Bu kurumların yöneticilerine bir bakalım. İl/İlçenin en kıdemli yöneticileri bu kadrolara talip olmaktadır. Anadolu lisesinde görev yapan bir müdür; küçük bir ilçede öğretmenevi müdürlüğüne ya da halk eğitim merkezi müdürlüğüne hevesle talip oluyor. Yıllardır yöneticilik birikimini bu kurumlarda sadece rutin işleri yaparak değerlendiriyor! Kuruma katkı sağlıyor! Yönetici atama listelerine bir bakın. Bu kurumları en yüksek puanı olan yöneticiler, tercih ediyor. Bu kurumlar adeta kıdemli yöneticiler için yan gelip yatma yeri olarak görülüyor. Emekliliğini bekleyen müdürler ile dolu. Adeta, bu kurumlar Milli Eğitim Bakanlığının yaşlı yöneticilerinin görev yaptığı dinlenme tesisleri gibi… Halk Eğitim Merkezi Müdürlüğüne, müdür atanabilmek için ilçeler arası tayin isteyenler bile var. Bunları yazarken de sıkıntının sistemde olduğunu biliyorum. Yoksa misyonunu tamamlamış bu kurumlarda görev yapan yöneticilerin tercihi ile ilgili söyleyecek bir lafım olamaz.

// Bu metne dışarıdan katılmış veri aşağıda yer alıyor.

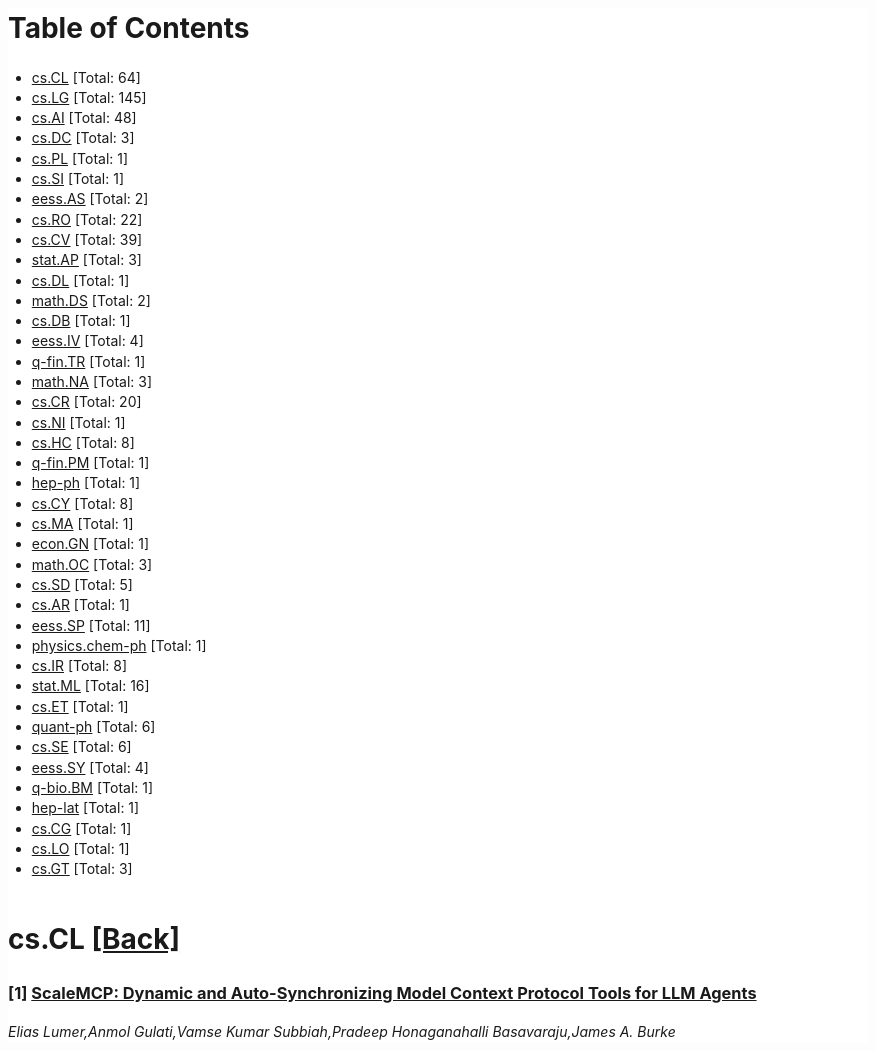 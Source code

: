 <div id=toc></div>

# Table of Contents

- [cs.CL](#cs.CL) [Total: 64]
- [cs.LG](#cs.LG) [Total: 145]
- [cs.AI](#cs.AI) [Total: 48]
- [cs.DC](#cs.DC) [Total: 3]
- [cs.PL](#cs.PL) [Total: 1]
- [cs.SI](#cs.SI) [Total: 1]
- [eess.AS](#eess.AS) [Total: 2]
- [cs.RO](#cs.RO) [Total: 22]
- [cs.CV](#cs.CV) [Total: 39]
- [stat.AP](#stat.AP) [Total: 3]
- [cs.DL](#cs.DL) [Total: 1]
- [math.DS](#math.DS) [Total: 2]
- [cs.DB](#cs.DB) [Total: 1]
- [eess.IV](#eess.IV) [Total: 4]
- [q-fin.TR](#q-fin.TR) [Total: 1]
- [math.NA](#math.NA) [Total: 3]
- [cs.CR](#cs.CR) [Total: 20]
- [cs.NI](#cs.NI) [Total: 1]
- [cs.HC](#cs.HC) [Total: 8]
- [q-fin.PM](#q-fin.PM) [Total: 1]
- [hep-ph](#hep-ph) [Total: 1]
- [cs.CY](#cs.CY) [Total: 8]
- [cs.MA](#cs.MA) [Total: 1]
- [econ.GN](#econ.GN) [Total: 1]
- [math.OC](#math.OC) [Total: 3]
- [cs.SD](#cs.SD) [Total: 5]
- [cs.AR](#cs.AR) [Total: 1]
- [eess.SP](#eess.SP) [Total: 11]
- [physics.chem-ph](#physics.chem-ph) [Total: 1]
- [cs.IR](#cs.IR) [Total: 8]
- [stat.ML](#stat.ML) [Total: 16]
- [cs.ET](#cs.ET) [Total: 1]
- [quant-ph](#quant-ph) [Total: 6]
- [cs.SE](#cs.SE) [Total: 6]
- [eess.SY](#eess.SY) [Total: 4]
- [q-bio.BM](#q-bio.BM) [Total: 1]
- [hep-lat](#hep-lat) [Total: 1]
- [cs.CG](#cs.CG) [Total: 1]
- [cs.LO](#cs.LO) [Total: 1]
- [cs.GT](#cs.GT) [Total: 3]


<div id='cs.CL'></div>

# cs.CL [[Back]](#toc)

### [1] [ScaleMCP: Dynamic and Auto-Synchronizing Model Context Protocol Tools for LLM Agents](https://arxiv.org/abs/2505.06416)
*Elias Lumer,Anmol Gulati,Vamse Kumar Subbiah,Pradeep Honaganahalli Basavaraju,James A. Burke*
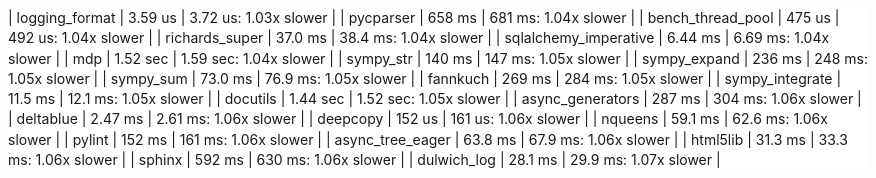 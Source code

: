 | logging_format                   | 3.59 us                                                                                                           | 3.72 us: 1.03x slower                                                                                                 |
| pycparser                        | 658 ms                                                                                                            | 681 ms: 1.04x slower                                                                                                  |
| bench_thread_pool                | 475 us                                                                                                            | 492 us: 1.04x slower                                                                                                  |
| richards_super                   | 37.0 ms                                                                                                           | 38.4 ms: 1.04x slower                                                                                                 |
| sqlalchemy_imperative            | 6.44 ms                                                                                                           | 6.69 ms: 1.04x slower                                                                                                 |
| mdp                              | 1.52 sec                                                                                                          | 1.59 sec: 1.04x slower                                                                                                |
| sympy_str                        | 140 ms                                                                                                            | 147 ms: 1.05x slower                                                                                                  |
| sympy_expand                     | 236 ms                                                                                                            | 248 ms: 1.05x slower                                                                                                  |
| sympy_sum                        | 73.0 ms                                                                                                           | 76.9 ms: 1.05x slower                                                                                                 |
| fannkuch                         | 269 ms                                                                                                            | 284 ms: 1.05x slower                                                                                                  |
| sympy_integrate                  | 11.5 ms                                                                                                           | 12.1 ms: 1.05x slower                                                                                                 |
| docutils                         | 1.44 sec                                                                                                          | 1.52 sec: 1.05x slower                                                                                                |
| async_generators                 | 287 ms                                                                                                            | 304 ms: 1.06x slower                                                                                                  |
| deltablue                        | 2.47 ms                                                                                                           | 2.61 ms: 1.06x slower                                                                                                 |
| deepcopy                         | 152 us                                                                                                            | 161 us: 1.06x slower                                                                                                  |
| nqueens                          | 59.1 ms                                                                                                           | 62.6 ms: 1.06x slower                                                                                                 |
| pylint                           | 152 ms                                                                                                            | 161 ms: 1.06x slower                                                                                                  |
| async_tree_eager                 | 63.8 ms                                                                                                           | 67.9 ms: 1.06x slower                                                                                                 |
| html5lib                         | 31.3 ms                                                                                                           | 33.3 ms: 1.06x slower                                                                                                 |
| sphinx                           | 592 ms                                                                                                            | 630 ms: 1.06x slower                                                                                                  |
| dulwich_log                      | 28.1 ms                                                                                                           | 29.9 ms: 1.07x slower                                                                                                 | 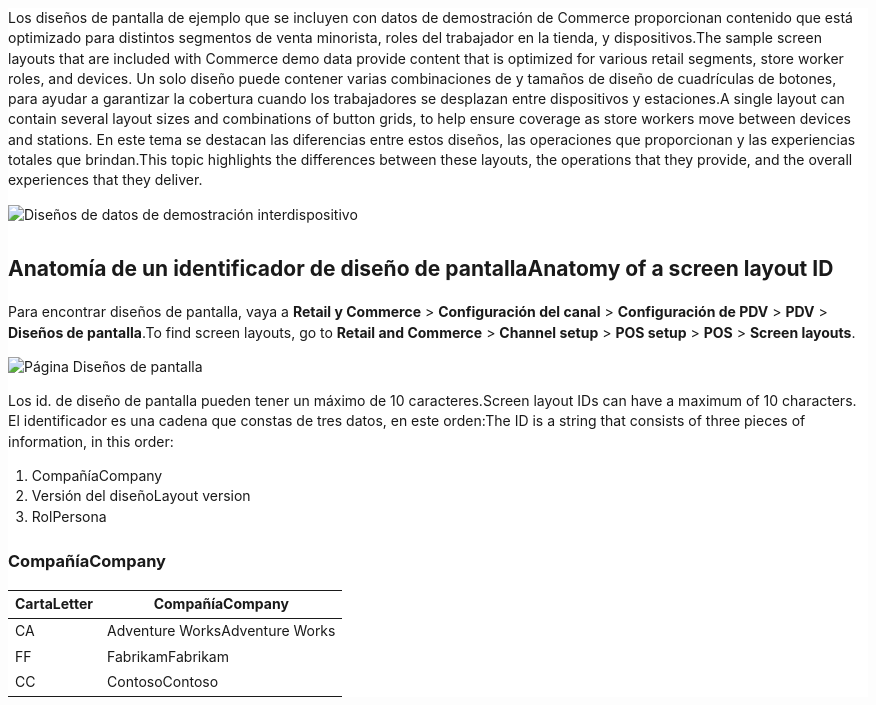 <span data-ttu-id="9dbf3-106">Los diseños de pantalla de ejemplo que se incluyen con datos de demostración de Commerce proporcionan contenido que está optimizado para distintos segmentos de venta minorista, roles del trabajador en la tienda, y dispositivos.</span><span class="sxs-lookup"><span data-stu-id="9dbf3-106">The sample screen layouts that are included with Commerce demo data provide content that is optimized for various retail segments, store worker roles, and devices.</span></span> <span data-ttu-id="9dbf3-107">Un solo diseño puede contener varias combinaciones de y tamaños de diseño de cuadrículas de botones, para ayudar a garantizar la cobertura cuando los trabajadores se desplazan entre dispositivos y estaciones.</span><span class="sxs-lookup"><span data-stu-id="9dbf3-107">A single layout can contain several layout sizes and combinations of button grids, to help ensure coverage as store workers move between devices and stations.</span></span> <span data-ttu-id="9dbf3-108">En este tema se destacan las diferencias entre estos diseños, las operaciones que proporcionan y las experiencias totales que brindan.</span><span class="sxs-lookup"><span data-stu-id="9dbf3-108">This topic highlights the differences between these layouts, the operations that they provide, and the overall experiences that they deliver.</span></span>

![Diseños de datos de demostración interdispositivo](../commerce/media/demo-screen-layouts-fig-1-1.png)

## <a name="anatomy-of-a-screen-layout-id"></a><span data-ttu-id="9dbf3-110">Anatomía de un identificador de diseño de pantalla</span><span class="sxs-lookup"><span data-stu-id="9dbf3-110">Anatomy of a screen layout ID</span></span>

<span data-ttu-id="9dbf3-111">Para encontrar diseños de pantalla, vaya a **Retail y Commerce** \> **Configuración del canal** \> **Configuración de PDV** \> **PDV** \> **Diseños de pantalla**.</span><span class="sxs-lookup"><span data-stu-id="9dbf3-111">To find screen layouts, go to **Retail and Commerce** \> **Channel setup** \> **POS setup** \> **POS** \> **Screen layouts**.</span></span>

![Página Diseños de pantalla](../commerce/media/demo-screen-layouts-fig-2-1.png)

<span data-ttu-id="9dbf3-113">Los id. de diseño de pantalla pueden tener un máximo de 10 caracteres.</span><span class="sxs-lookup"><span data-stu-id="9dbf3-113">Screen layout IDs can have a maximum of 10 characters.</span></span> <span data-ttu-id="9dbf3-114">El identificador es una cadena que constas de tres datos, en este orden:</span><span class="sxs-lookup"><span data-stu-id="9dbf3-114">The ID is a string that consists of three pieces of information, in this order:</span></span>

1. <span data-ttu-id="9dbf3-115">Compañía</span><span class="sxs-lookup"><span data-stu-id="9dbf3-115">Company</span></span>
2. <span data-ttu-id="9dbf3-116">Versión del diseño</span><span class="sxs-lookup"><span data-stu-id="9dbf3-116">Layout version</span></span>
3. <span data-ttu-id="9dbf3-117">Rol</span><span class="sxs-lookup"><span data-stu-id="9dbf3-117">Persona</span></span>

### <a name="company"></a><span data-ttu-id="9dbf3-118">Compañía</span><span class="sxs-lookup"><span data-stu-id="9dbf3-118">Company</span></span>

| <span data-ttu-id="9dbf3-119">Carta</span><span class="sxs-lookup"><span data-stu-id="9dbf3-119">Letter</span></span> | <span data-ttu-id="9dbf3-120">Compañía</span><span class="sxs-lookup"><span data-stu-id="9dbf3-120">Company</span></span>         |
|--------|-----------------|
| <span data-ttu-id="9dbf3-121">C</span><span class="sxs-lookup"><span data-stu-id="9dbf3-121">A</span></span>      | <span data-ttu-id="9dbf3-122">Adventure Works</span><span class="sxs-lookup"><span data-stu-id="9dbf3-122">Adventure Works</span></span> |
| <span data-ttu-id="9dbf3-123">F</span><span class="sxs-lookup"><span data-stu-id="9dbf3-123">F</span></span>      | <span data-ttu-id="9dbf3-124">Fabrikam</span><span class="sxs-lookup"><span data-stu-id="9dbf3-124">Fabrikam</span></span>        |
| <span data-ttu-id="9dbf3-125">C</span><span class="sxs-lookup"><span data-stu-id="9dbf3-125">C</span></span>      | <span data-ttu-id="9dbf3-126">Contoso</span><span class="sxs-lookup"><span data-stu-id="9dbf3-126">Contoso</span></span>         |
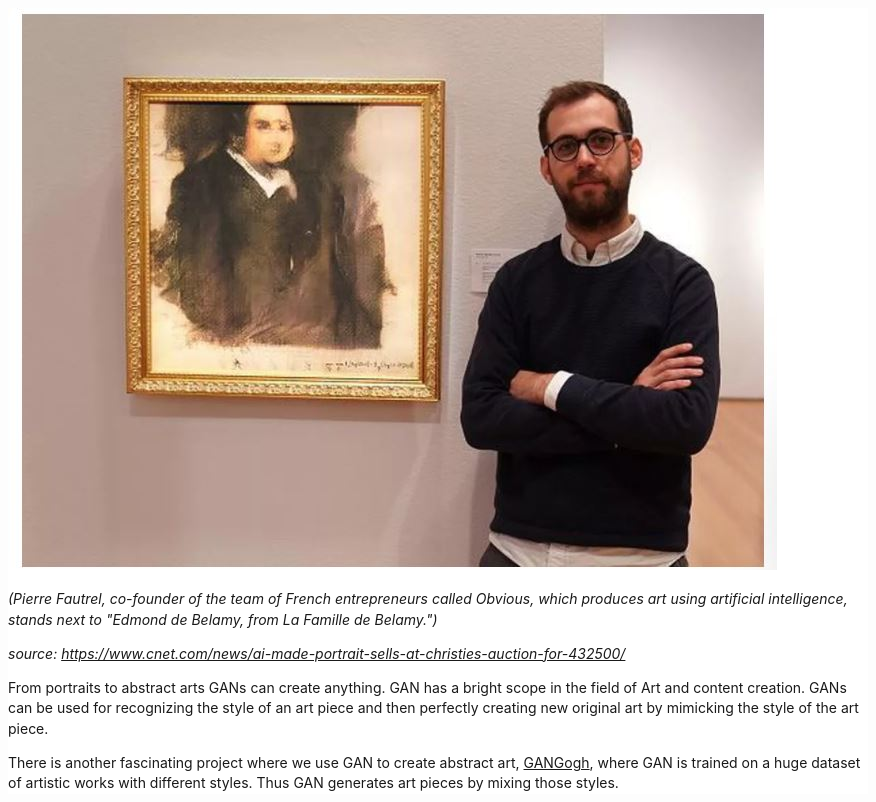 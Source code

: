 ![Art](Capture12.jpg)

<i>(Pierre Fautrel, co-founder of the team of French entrepreneurs called Obvious, which produces art using artificial intelligence, stands next to "Edmond de Belamy, from La Famille de Belamy.")

source: <a>https://www.cnet.com/news/ai-made-portrait-sells-at-christies-auction-for-432500/</i></center>

From portraits to abstract arts GANs can create anything. GAN has a bright scope in the field of Art and content creation. GANs can be used for recognizing the style of an art piece and then perfectly creating new original art by mimicking the style of the art piece.

There is another fascinating project where we use GAN to create abstract art,  [GANGogh](https://github.com/rkjones4/GANGogh), where GAN is trained on a huge dataset of artistic works with different styles. Thus GAN generates art pieces by mixing those styles.

<center>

Bence çözüm şu: nüfusu 5.000–10.000 arasındaki tüm ilçelerde bu üç kurum birleştirilmelidir. Tek bir kurum çatısı altında hizmet vermelidir. Bir müdür yardımcısı, bir müdür bu üç kurumda yapılan hizmeti yapabilir. Ayrıca, 5.000 den az olan yerleşim yerlerinde ise bu kurumlar kapatılmalıdır. Bu kurumların görev alanları ile ilgili işler, ilköğretim okullarına ya da liselere devredilmelidir. Müdür yardımcılarına bu görevler verilebilir. İnsan kaynaklarını bu kadar müsrifçe kullanmamalıyız. Radikal kararlar alabilen reformist bir Bakanımız var. Sayın Bakanımızın, misyonunu tamamlayan kurumlar ile ilgili böyle bir karar alarak, hem mali açıdan hem de yöneticiler ile ilgili adaleti sağlamak açısından önemli bir adım atmasını bekliyoruz.